Cody Allen flew through the Indians minor league system with no regard for human life. Or, at least, he did so without regard for the other pitchers he was competing with to get to the big leagues, as he made his MLB debut just 13 months after he signed his first professional contract. Some guys spend 13 years in the minors and never sniff the big leagues, but that’s because none of them have Allen’s stuff: a hard, vicious fastball, complimented (or complimenting, depending on how you look at it) by his devastating curveball.

Allen is still only twenty-five. He has a little over two years of service time for the Indians and has already become the present-day closer, and will likely be the closer for years to come: he has shown no signs of being anything but a dominant reliever, and is having a career-year, a year in which he was promoted to closer in the first half of the season.

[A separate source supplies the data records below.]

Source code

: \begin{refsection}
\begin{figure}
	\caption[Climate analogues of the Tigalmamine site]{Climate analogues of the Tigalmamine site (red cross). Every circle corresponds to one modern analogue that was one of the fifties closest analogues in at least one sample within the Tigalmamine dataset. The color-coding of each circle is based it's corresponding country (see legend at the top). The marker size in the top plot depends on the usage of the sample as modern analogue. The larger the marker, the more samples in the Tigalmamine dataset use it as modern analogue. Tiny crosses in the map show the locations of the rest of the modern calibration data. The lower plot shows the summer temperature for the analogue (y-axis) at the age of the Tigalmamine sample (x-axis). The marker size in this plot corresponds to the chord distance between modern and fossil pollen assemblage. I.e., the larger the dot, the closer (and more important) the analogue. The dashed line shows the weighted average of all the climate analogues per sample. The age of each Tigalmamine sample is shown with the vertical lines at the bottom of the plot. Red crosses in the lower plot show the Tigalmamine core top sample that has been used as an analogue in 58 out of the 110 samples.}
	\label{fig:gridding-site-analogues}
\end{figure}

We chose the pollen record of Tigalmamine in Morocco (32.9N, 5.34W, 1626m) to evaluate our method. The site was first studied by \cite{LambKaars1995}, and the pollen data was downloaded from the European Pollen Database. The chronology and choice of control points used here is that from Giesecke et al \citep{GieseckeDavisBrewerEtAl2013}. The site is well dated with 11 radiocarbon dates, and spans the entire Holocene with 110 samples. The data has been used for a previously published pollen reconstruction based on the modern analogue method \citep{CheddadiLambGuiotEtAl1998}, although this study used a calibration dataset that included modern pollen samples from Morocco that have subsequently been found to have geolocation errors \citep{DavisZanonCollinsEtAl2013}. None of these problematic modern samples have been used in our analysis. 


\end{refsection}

Sure, his BABIP is .262 while the league average is at .295. His 1.71 ERA also belies his 2.79 FIP, and his 7.9% HR/FB rate is slightly lower than the league average (9.6%), so it seems like a safe bet that Allen’s stingy numbers will regress at some point. But even if Allen’s ERA matched his FIP — and I have to say, I’m mystified that his “fielding independent pitching” is worse than his ERA when the Indians have the worst defense in the league and play in a stadium that only slightly favors pitchers — a 2.79 ERA is just fine for a closer, particularly if you ask Indians fans, who have had the displeasure of watching the likes of Joe Borowski, Kerry Wood, and Chris Perez close out games over the last decade.

But Allen has two things working in his favor, and I’m not talking about his fastball and curveball in this case, though they are the vehicles with which he is able to strike out nearly 12 batters per 9 innings, which keeps his strand-rate at a whopping 83.3 percent. That’s a full 10 percentage points higher than the league average. This is not unsustainable, and is utterly consistent with his career strand-rate of 82.6%.

In last night’s game, Allen showed off his ability to strike people out and strand runners on base in the eight inning. Two outs, runners at second and third, and Avisail Garcia came to the dish. With the count full, Allen decided to come right after the righty, challenging him with a fastball, out and over the plate:

Cody Allen Fastball

Allen sat Garcia down with what appears to be a devastating four-seam fastball. He is saying: “Here it is, 96. See if you can hit it, big guy.” Of course, Garcia had already seen two of Allen’s curveballs, and knew he couldn’t fixate on one pitch. Because Allen’s curveball is really, really filthy, but more on that later.

The first batter in the top of 9th was Conor Gillaspie. He took a fastball down the middle, tried to check his swing at a curveball, and then Allen climbed the ladder on him:



YAKKA. Allen’s next victim was Tyler “Free-swingin'” Flowers. Again, Allen went to the fastball, as the pitch before had been a curveball in the dirt:


No soup for you, Mr. Flowers. Finally, we get to see just how silly Allen’s bender can make you look. The last batter of the game was Dayan Viciedo, and on a 1-2 count, Allen threw this nasty thing:

Allen-Viciedo GIF

Poor Viciedo. Thank God nobody actually goes to White Sox games, otherwise that wayward bat might have hurt somebody in the stands.

For those scoring at home, Cody Allen struck out the last four batters of the game, stranded two runners and recorded a four-out save. (I should note that Allen faced five batters total, the first of which singled on a blooper to right field that plated an inherited runner).

Many closers rely on just two pitches, because they never face a batter more than once in a game and it is not necessary to have a bevy of pitches to keep hitters off balance. Allen is no different. What makes Allen an elite closer, however, is that both of his two pitches are excellent. He can get strikeouts with either, which means he can strand runners on base (should they ever get on base). That creates a lot of scoreless frames late in games, and it means Cody Allen just might be the Indians closer for a long time to come.

After all, the kid is just twenty-five.